Texas Businessman Settles Allegations of E-Rate Program Fraud for $400,000

College classroomOn Tuesday, the U.S. Department of Justice announced a $400,000 settlement with Texas businessman Larry Lehmann to resolve allegations that he violated the federal False Claims Act in connection with the Federal Communications Commission’s E-rate Program while acting as the CEO and managing partner of Acclaim Professional Services (“Acclaim”).

The Schools and Libraries Program of the Universal Service Fund is commonly known as the E-rate Program and was created by Congress as part of the Telecommunications Act of 1996. The program helps schools and libraries in the United States obtain affordable Internet access and internal networking by subsidizing eligible equipment and services. The Houston Independent School District (“HISD”) applied for and received E-rate subsidies for two years, from 2004 until 2006. Over this two-year period, Acclaim partnered with other companies to provide E-rate funded equipment and services to HISD.

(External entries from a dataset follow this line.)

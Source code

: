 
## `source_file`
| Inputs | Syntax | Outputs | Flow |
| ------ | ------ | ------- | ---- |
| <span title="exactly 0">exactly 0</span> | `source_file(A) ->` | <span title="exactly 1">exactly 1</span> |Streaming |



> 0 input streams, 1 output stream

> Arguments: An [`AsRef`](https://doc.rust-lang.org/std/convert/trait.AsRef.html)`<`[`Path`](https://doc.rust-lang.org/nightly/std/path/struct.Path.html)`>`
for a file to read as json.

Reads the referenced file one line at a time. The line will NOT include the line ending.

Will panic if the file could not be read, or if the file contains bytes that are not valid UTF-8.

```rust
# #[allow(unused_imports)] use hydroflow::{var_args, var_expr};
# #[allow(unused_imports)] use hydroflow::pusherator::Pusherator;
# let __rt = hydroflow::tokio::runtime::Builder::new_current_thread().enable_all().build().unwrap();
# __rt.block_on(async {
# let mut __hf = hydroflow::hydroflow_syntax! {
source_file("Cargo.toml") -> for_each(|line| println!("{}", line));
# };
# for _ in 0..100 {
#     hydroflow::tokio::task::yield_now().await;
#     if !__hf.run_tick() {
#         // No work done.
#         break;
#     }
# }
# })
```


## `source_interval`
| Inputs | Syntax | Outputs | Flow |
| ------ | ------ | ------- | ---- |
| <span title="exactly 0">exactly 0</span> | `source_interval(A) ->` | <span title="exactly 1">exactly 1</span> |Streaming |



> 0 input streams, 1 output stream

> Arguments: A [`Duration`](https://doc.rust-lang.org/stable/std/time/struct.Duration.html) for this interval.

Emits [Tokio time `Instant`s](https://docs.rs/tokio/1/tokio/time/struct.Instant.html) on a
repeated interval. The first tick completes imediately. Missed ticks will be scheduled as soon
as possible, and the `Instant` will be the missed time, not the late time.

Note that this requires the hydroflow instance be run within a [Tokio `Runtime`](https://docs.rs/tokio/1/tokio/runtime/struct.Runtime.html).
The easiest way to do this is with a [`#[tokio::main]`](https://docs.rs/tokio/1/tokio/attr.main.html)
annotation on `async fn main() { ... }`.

United States ex rel. Richardson and Gillis v. Lehmann was initiated by two whistleblowers that had previously bid for contracts with HISD and the Dallas Independent School District (“DISD”). The government intervened in the suit and alleged that Lehmann violated the E-rate program’s competitive bidding requirements and HISD’s procurement rules by providing gifts such as tickets to sporting events to school district employees, and loans totaling $66,750 to an employee of the school district that was involved in the procurement and administration of HISD’s E-rate projects. The suit additionally alleged that Lehmann developed a scheme where HISD outsourced some of its employees to Acclaim, allowing them to continue to work for the school district while passing the cost on to the E-rate Program. Acclaim then allegedly disguised the cost of these employees by billing them as eligible goods and services in its E-rate program invoices.

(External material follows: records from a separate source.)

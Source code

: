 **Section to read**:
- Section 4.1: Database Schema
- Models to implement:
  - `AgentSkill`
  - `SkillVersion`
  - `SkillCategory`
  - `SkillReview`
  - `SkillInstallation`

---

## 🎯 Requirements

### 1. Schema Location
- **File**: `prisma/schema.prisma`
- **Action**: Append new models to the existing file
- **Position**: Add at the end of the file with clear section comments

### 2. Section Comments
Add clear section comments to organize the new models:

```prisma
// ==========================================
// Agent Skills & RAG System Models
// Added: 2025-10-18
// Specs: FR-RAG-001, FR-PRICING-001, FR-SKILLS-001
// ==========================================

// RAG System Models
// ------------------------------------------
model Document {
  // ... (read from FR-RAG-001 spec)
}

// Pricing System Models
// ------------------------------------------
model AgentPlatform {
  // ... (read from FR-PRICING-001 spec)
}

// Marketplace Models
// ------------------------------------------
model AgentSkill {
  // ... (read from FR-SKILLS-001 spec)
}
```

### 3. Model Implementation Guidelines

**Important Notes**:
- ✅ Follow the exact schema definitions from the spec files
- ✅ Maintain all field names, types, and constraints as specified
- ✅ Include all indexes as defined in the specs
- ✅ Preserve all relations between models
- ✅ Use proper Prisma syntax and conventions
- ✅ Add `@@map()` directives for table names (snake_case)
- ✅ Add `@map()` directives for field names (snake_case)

The whistleblowers (also known as realtors) in this case originally filed their complaint on behalf of the United States under the qui tam provisions of the False Claims Act. The statute dates back to 1863 and allows a private party to bring suit on behalf of the government for fraudulent claims made by others for the receipt of government money or property. If the qui tam suit is successful, the defendant is liable for a civil penalty of between $5,500 and $11,000 for each individual false claim as well as three times the amount of damages sustained by the government. Relators are entitled to between 15% and 30% of any final judgment or settlement and considerable protection from employer retaliation. The relators’ share of the settlement in this case has not yet been determined. The settlement with Lehmann is, however, part of a broad investigation by the United States into E-rate program funding requests submitted by Texas school districts. The government has previously recovered $16.25 million from Hewlett-Packard, $850,000 from HISD, and $750,000 from DISD.